I listened to Bernstein's 1st symphony and it was rather underwhelming. The third movement was the most interesting one, I guess the other two were merely introductions, but still I was expecting a bit more from a man that seems to understand works of geniuses so thoroughly. I will try his Third. 

Lukas Foss ~ Song of Songs on the other hand was indeed lovely, as Thalberg's - Moses Fantasia (but some parts, especially the end, were a bit too "sweet melodically", or something like that (maybe sentimental?). It's a great piece nonetheless). Alkan's psalm is also quite lovely, and differs a lot from the Alkan I've heard so far. Looking forward to your other suggestions Luke!

BTW, just an interesting probably unintentional "Jewishness" in Beethoven's music - The first bars of op.131 Adagio quasi un poco andante movement resemble Kol Nidrei. 

PetrB - I'm not sure how to respond to your comment about Bloch's corniness, but apparently he was Jewish and probably experienced the Jewish culture on a more personal and profound level than David Roberts experienced Egypt. If his musicality is the source of his corniness then I must listen to more of his works. I only heard his Violin Concerto and I thought it was quite good and enjoyable.


----------



## Lukecash12

Well, it turns out that that index was in a book that I got from the library a little while ago. I'll have to check it out again and get back to you this week.


----------



## Benny

M. Weinberg has a Symphonette on Jewish themes, and has some Jewish allusions in his Phapsody on Moldavian Themes (Klezmer style) and in his thrilling Cello Concerto.


----------



## hpowders

Bloch's Schelomo for cello and orchestra is probably as Jewish as it gets.


----------



## QuietGuy

Bernstein's _The Dybbuk_.


----------



## Bo Hyttner

Dear Joen,
I like to make one very important addition regarding Hamerik (who I believe was not Jewish himself) I am referring to Hameriks second symphony called Tragic. The second movement is called Andante Penitente. The motive is exactly the same as in the Kol Nidrei cermony! It is truly very strange indeed, with the echos of the famous main motif between the brass and the Orchestra, repeating the motif. I wish somebody could explain this. Penitente means repenting....
All the best
Bo Hyttner
Stockholm, Sweden


----------



## elgar's ghost

Lees - Symphony no. 4 ("Memorial Candles")
Korngold - Prayer op. 32
J. Weiberg - Shabbat Ba'aretz
Wolpe - The Man From Midian


----------



## brotagonist

Prokofiev Overture on Hebrew Themes

This short piece for string quartet, clarinet and piano appears on the String Quartets album by the Russian String Quartet. It is most enjoyable, very much a work by Prokofiev, but there are noticeable klezmer influences.


----------



## Simon Moon

Schoenberg - Moses and Aron

The "Samuel Goldenberg and Schmuÿle" section of Mussorgsky's "Pictures at an Exhibition".

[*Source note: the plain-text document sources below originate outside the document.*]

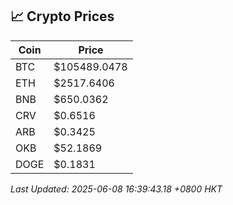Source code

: ## 📈 Crypto Prices

| Coin | Price |
| ---- | ----- |
| BTC | $105489.0478 |
| ETH | $2517.6406 |
| BNB | $650.0362 |
| CRV | $0.6516 |
| ARB | $0.3425 |
| OKB | $52.1869 |
| DOGE | $0.1831 |

_Last Updated: 2025-06-08 16:39:43.18 +0800 HKT_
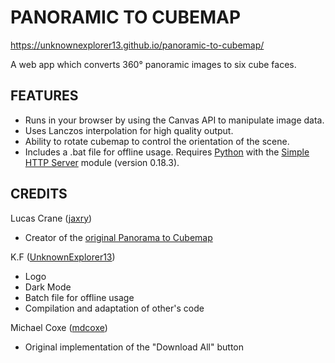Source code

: # PANORAMIC TO CUBEMAP

https://unknownexplorer13.github.io/panoramic-to-cubemap/

A web app which converts 360° panoramic images to six cube faces.

## FEATURES
* Runs in your browser by using the Canvas API to manipulate image data.
* Uses Lanczos interpolation for high quality output.
* Ability to rotate cubemap to control the orientation of the scene.
* Includes a .bat file for offline usage. Requires [Python](https://www.python.org/) with the [Simple HTTP Server](https://pypi.org/project/simple-http-server/) module (version 0.18.3).

## CREDITS
Lucas Crane ([jaxry](https://github.com/jaxry))
* Creator of the [original Panorama to Cubemap](https://github.com/jaxry/panorama-to-cubemap)

K.F ([UnknownExplorer13](https://github.com/UnknownExplorer13))
* Logo
* Dark Mode
* Batch file for offline usage
* Compilation and adaptation of other's code

Michael Coxe ([mdcoxe](https://github.com/mdcoxe))
* Original implementation of the "Download All" button
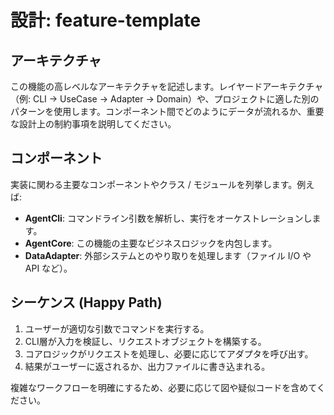 # 設計: feature-template

## アーキテクチャ

この機能の高レベルなアーキテクチャを記述します。レイヤードアーキテクチャ（例: CLI → UseCase → Adapter → Domain）や、プロジェクトに適した別のパターンを使用します。コンポーネント間でどのようにデータが流れるか、重要な設計上の制約事項を説明してください。

## コンポーネント

実装に関わる主要なコンポーネントやクラス / モジュールを列挙します。例えば:

- **AgentCli**: コマンドライン引数を解析し、実行をオーケストレーションします。
- **AgentCore**: この機能の主要なビジネスロジックを内包します。
- **DataAdapter**: 外部システムとのやり取りを処理します（ファイル I/O や API など）。

## シーケンス (Happy Path)

1. ユーザーが適切な引数でコマンドを実行する。
2. CLI層が入力を検証し、リクエストオブジェクトを構築する。
3. コアロジックがリクエストを処理し、必要に応じてアダプタを呼び出す。
4. 結果がユーザーに返されるか、出力ファイルに書き込まれる。

複雑なワークフローを明確にするため、必要に応じて図や疑似コードを含めてください。
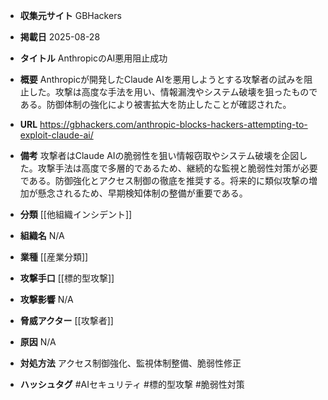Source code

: - **収集元サイト**
GBHackers

- **掲載日**
2025-08-28

- **タイトル**
AnthropicのAI悪用阻止成功

- **概要**
Anthropicが開発したClaude AIを悪用しようとする攻撃者の試みを阻止した。攻撃は高度な手法を用い、情報漏洩やシステム破壊を狙ったものである。防御体制の強化により被害拡大を防止したことが確認された。

- **URL**
https://gbhackers.com/anthropic-blocks-hackers-attempting-to-exploit-claude-ai/

- **備考**
攻撃者はClaude AIの脆弱性を狙い情報窃取やシステム破壊を企図した。攻撃手法は高度で多層的であるため、継続的な監視と脆弱性対策が必要である。防御強化とアクセス制御の徹底を推奨する。将来的に類似攻撃の増加が懸念されるため、早期検知体制の整備が重要である。

- **分類**
[[他組織インシデント]]

- **組織名**
N/A

- **業種**
[[産業分類]]

- **攻撃手口**
[[標的型攻撃]]

- **攻撃影響**
N/A

- **脅威アクター**
[[攻撃者]]

- **原因**
N/A

- **対処方法**
アクセス制御強化、監視体制整備、脆弱性修正

- **ハッシュタグ**
#AIセキュリティ #標的型攻撃 #脆弱性対策
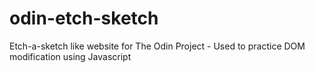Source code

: # odin-etch-sketch
Etch-a-sketch like website for The Odin Project - Used to practice DOM modification using Javascript

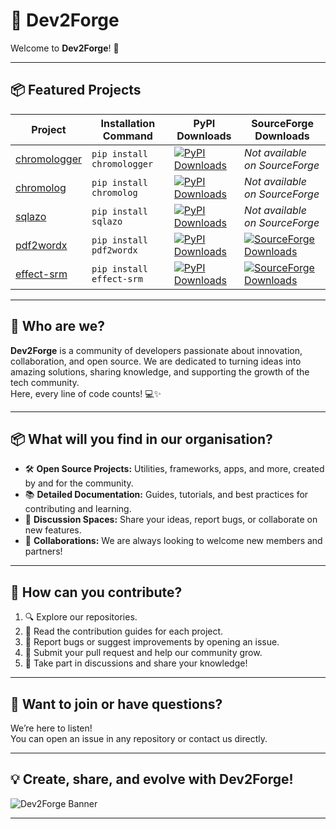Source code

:# 🚀 Dev2Forge

Welcome to **Dev2Forge**! 👋

---

## 📦 Featured Projects

| Project      | Installation Command         | PyPI Downloads                                                                                      | SourceForge Downloads                                                                                              |
| ------------- | ----------------------------- | --------------------------------------------------------------------------------------------------- | ------------------------------------------------------------------------------------------------------------------ |
| [chromologger](https://github.com/Dev2Forge/chromologger) | `pip install chromologger` | [![PyPI Downloads](https://static.pepy.tech/badge/chromologger)](https://pepy.tech/projects/chromologger) | _Not available on SourceForge_                                                                                     |
| [chromolog](https://github.com/Dev2Forge/chromolog)       | `pip install chromolog`    | [![PyPI Downloads](https://static.pepy.tech/badge/chromolog)](https://pepy.tech/projects/chromolog)           | _Not available on SourceForge_                                                                                     |
| [sqlazo](https://github.com/Dev2Forge/sqlazo)             | `pip install sqlazo`       | [![PyPI Downloads](https://static.pepy.tech/badge/sqlazo)](https://pepy.tech/projects/sqlazo)                 | _Not available on SourceForge_                                                                                     |
| [pdf2wordx](https://github.com/Dev2Forge/pdf2wordx)       | `pip install pdf2wordx`    | [![PyPI Downloads](https://static.pepy.tech/badge/pdf2wordx)](https://pepy.tech/projects/pdf2wordx)           | [![SourceForge Downloads](https://img.shields.io/sourceforge/dt/pdf-to-word-docx.svg)](https://sourceforge.net/projects/pdf-to-word-docx/files/latest/download)    |
| [effect-srm](https://github.com/Dev2Forge/e-srm) | `pip install effect-srm` | [![PyPI Downloads](https://static.pepy.tech/badge/effect-srm)](https://pepy.tech/projects/effect-srm)         | [![SourceForge Downloads](https://img.shields.io/sourceforge/dt/e-srm.svg)](https://sourceforge.net/projects/e-srm/files/latest/download)                         |

---

## 🌟 Who are we?

**Dev2Forge** is a community of developers passionate about innovation, collaboration, and open source. We are dedicated to turning ideas into amazing solutions, sharing knowledge, and supporting the growth of the tech community.  
Here, every line of code counts! 💻✨

---

## 📦 What will you find in our organisation?

- 🛠️ **Open Source Projects:** Utilities, frameworks, apps, and more, created by and for the community.
- 📚 **Detailed Documentation:** Guides, tutorials, and best practices for contributing and learning.
- 💬 **Discussion Spaces:** Share your ideas, report bugs, or collaborate on new features.
- 🤝 **Collaborations:** We are always looking to welcome new members and partners!

---

## 🚩 How can you contribute?

1. 🔍 Explore our repositories.
2. 📖 Read the contribution guides for each project.
3. 🐛 Report bugs or suggest improvements by opening an issue.
4. 🚀 Submit your pull request and help our community grow.
5. 🎉 Take part in discussions and share your knowledge!

---

## 📣 Want to join or have questions?

We’re here to listen!  
You can open an issue in any repository or contact us directly.

---

## 💡 Create, share, and evolve with Dev2Forge!

![Dev2Forge Banner](https://github.com/user-attachments/assets/7ca14c4c-cc36-471c-9443-318cff03948c)

---
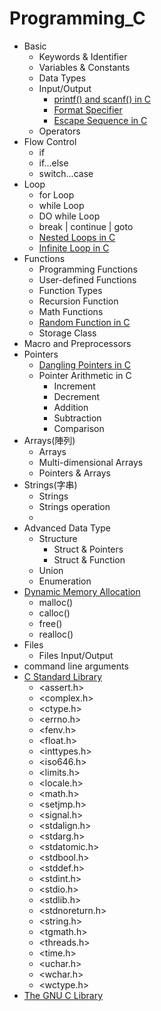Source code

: # Programming_C

- Basic  
  - Keywords & Identifier
  - Variables & Constants
  - Data Types
  - Input/Output 
    - [printf() and scanf() in C](https://www.javatpoint.com/printf-scanf) 
    - [Format Specifier](https://www.javatpoint.com/c-format-specifier)
    - [Escape Sequence in C](https://www.javatpoint.com/escape-sequence-in-c)
  - Operators
- Flow Control
  - if
  - if...else
  - switch...case
- Loop
  - for Loop
  - while Loop
  - DO while Loop
  - break | continue | goto 
  - [Nested Loops in C](https://www.javatpoint.com/nested-loops-in-c)
  - [Infinite Loop in C](https://www.javatpoint.com/infinite-loop-in-c)
- Functions
  - Programming Functions
  - User-defined Functions
  - Function Types
  - Recursion Function
  - Math Functions
  - [Random Function in C](https://www.javatpoint.com/random-function-in-c)
  - Storage Class
- Macro and Preprocessors
- Pointers
  - [Dangling Pointers in C](https://www.javatpoint.com/dangling-pointers-in-c)
  - Pointer Arithmetic in C
    - Increment
    - Decrement
    - Addition
    - Subtraction
    - Comparison
- Arrays(陣列)
  - Arrays
  - Multi-dimensional Arrays 
  - Pointers & Arrays
- Strings(字串)
  - Strings
  - Strings operation
  - 
- Advanced Data Type
  - Structure 
    - Struct & Pointers
    - Struct & Function
  - Union
  - Enumeration
- [Dynamic Memory Allocation](https://www.geeksforgeeks.org/dynamic-memory-allocation-in-c-using-malloc-calloc-free-and-realloc/)
  - malloc()
  - calloc()
  - free() 
  - realloc() 
- Files
  - Files Input/Output
- command line arguments
- [C Standard Library](https://en.wikipedia.org/wiki/C_standard_library)
  - <assert.h>		
  - <complex.h>	
  - <ctype.h>	
  - <errno.h>		
  - <fenv.h>
  - <float.h>
  - <inttypes.h>
  - <iso646.h>
  - <limits.h>
  - <locale.h>
  - <math.h>
  - <setjmp.h>
  - <signal.h>
  - <stdalign.h>
  - <stdarg.h>
  - <stdatomic.h>
  - <stdbool.h>
  - <stddef.h>
  - <stdint.h>
  - <stdio.h>
  - <stdlib.h>
  - <stdnoreturn.h>
  - <string.h>
  - <tgmath.h>
  - <threads.h>	
  - <time.h>
  - <uchar.h>
  - <wchar.h>
  - <wctype.h>
- [The GNU C Library](https://www.gnu.org/software/libc/) 
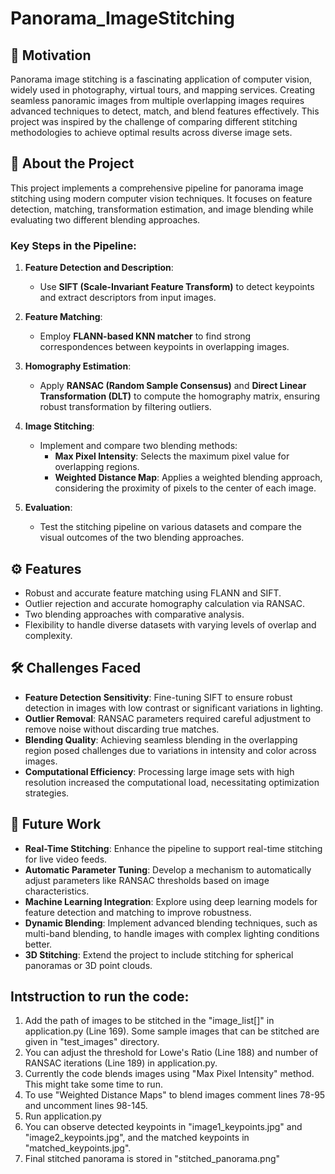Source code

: # Panorama_ImageStitching

## 🎯 Motivation
Panorama image stitching is a fascinating application of computer vision, widely used in photography, virtual tours, and mapping services. Creating seamless panoramic images from multiple overlapping images requires advanced techniques to detect, match, and blend features effectively. This project was inspired by the challenge of comparing different stitching methodologies to achieve optimal results across diverse image sets.

## 📖 About the Project
This project implements a comprehensive pipeline for panorama image stitching using modern computer vision techniques. It focuses on feature detection, matching, transformation estimation, and image blending while evaluating two different blending approaches.

### Key Steps in the Pipeline:
1. **Feature Detection and Description**:  
   - Use **SIFT (Scale-Invariant Feature Transform)** to detect keypoints and extract descriptors from input images.

2. **Feature Matching**:  
   - Employ **FLANN-based KNN matcher** to find strong correspondences between keypoints in overlapping images.

3. **Homography Estimation**:  
   - Apply **RANSAC (Random Sample Consensus)** and **Direct Linear Transformation (DLT)** to compute the homography matrix, ensuring robust transformation by filtering outliers.

4. **Image Stitching**:  
   - Implement and compare two blending methods:
     - **Max Pixel Intensity**: Selects the maximum pixel value for overlapping regions.
     - **Weighted Distance Map**: Applies a weighted blending approach, considering the proximity of pixels to the center of each image.

5. **Evaluation**:  
   - Test the stitching pipeline on various datasets and compare the visual outcomes of the two blending approaches.
  
## ⚙️ Features
- Robust and accurate feature matching using FLANN and SIFT.
- Outlier rejection and accurate homography calculation via RANSAC.
- Two blending approaches with comparative analysis.
- Flexibility to handle diverse datasets with varying levels of overlap and complexity.

  
## 🛠️ Challenges Faced
- **Feature Detection Sensitivity**: Fine-tuning SIFT to ensure robust detection in images with low contrast or significant variations in lighting.
- **Outlier Removal**: RANSAC parameters required careful adjustment to remove noise without discarding true matches.
- **Blending Quality**: Achieving seamless blending in the overlapping region posed challenges due to variations in intensity and color across images.
- **Computational Efficiency**: Processing large image sets with high resolution increased the computational load, necessitating optimization strategies.


## 🚀 Future Work
- **Real-Time Stitching**: Enhance the pipeline to support real-time stitching for live video feeds.
- **Automatic Parameter Tuning**: Develop a mechanism to automatically adjust parameters like RANSAC thresholds based on image characteristics.
- **Machine Learning Integration**: Explore using deep learning models for feature detection and matching to improve robustness.
- **Dynamic Blending**: Implement advanced blending techniques, such as multi-band blending, to handle images with complex lighting conditions better.
- **3D Stitching**: Extend the project to include stitching for spherical panoramas or 3D point clouds.




## Intstruction to run the code:
1. Add the path of images to be stitched in the "image_list[]" in application.py (Line 169). 
    Some sample images that can be stitched are given in "test_images" directory.
2. You can adjust the threshold for Lowe's Ratio (Line 188) and number of RANSAC iterations (Line 189) in application.py.
3. Currently the code blends images using "Max Pixel Intensity" method. This might take some time to run.
4. To use "Weighted Distance Maps" to blend images comment lines 78-95 and uncomment lines 98-145.
5. Run application.py
6. You can observe detected keypoints in "image1_keypoints.jpg" and "image2_keypoints.jpg", and the matched keypoints in "matched_keypoints.jpg".
7. Final stitched panorama is stored in "stitched_panorama.png"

About 2 Jews, one rich and one poor. The rich Jew is represented by the low strings, the poor Jew represented by the high trumpet.

According to Wiki: The use of augmented second intervals approximates Jewish modes such as the Phrygian dominant scale. The movement is in ternary form (A|B|A+B)


----------



## hpowders

Mahler Symphony No.1 Funeral March, Second Section.


----------



## isorhythm

Reich - Tehillim and You Are Variations.


----------



## joen_cph

Bo Hyttner said:


> I like to make one very important addition regarding Hamerik (who I believe was not Jewish himself) I am referring to Hameriks second symphony called Tragic. The second movement is called Andante Penitente. The motive is exactly the same as in the Kol Nidrei cermony! It is truly very strange indeed, with the echos of the famous main motif between the brass and the Orchestra, repeating the motif. I wish somebody could explain this. Penitente means repenting....


_Hej_,

you´ve probably done a good deal of research, and unfortunately studies on Hamerik are sparse, but I´ll keep it in mind & inform about it, if something turns up on the radar. BTW, I don´t have the liner notes of the Dacapo CD series with Hamerik´s symphonies right here, but no doubt you know them too; others might be interested in the existence of that series.


----------



## Mandryka

Wixjdwjdhdhbanausksp ja


----------



## cjvinthechair

Pancho Vladigerov - Jewish Poem 



Moses Pergament - The Jewish Song choral symphony 



 (link to prelude)
Tina Mauko - Jewish Rhapsody 



 (link to part 1)

+ others to which I can't post YT links


----------



## pianississimo

Sid James said:


> Shostakovich put Jewish themes in his music esp. in the 1940's, as a reaction to the Holcaust. He didn't know it, but Stalin was planning a pogrom, but luckily carced it before that could go ahead. Naturally, these works were not performed until after Stalin's death. Other works like this are his _String Quartets 4 & 8_ (same Jewish tune in latter as _Piano Trio #2_), also _Violin Concerto #1_ (written for David Oistrakh, who was Jewish).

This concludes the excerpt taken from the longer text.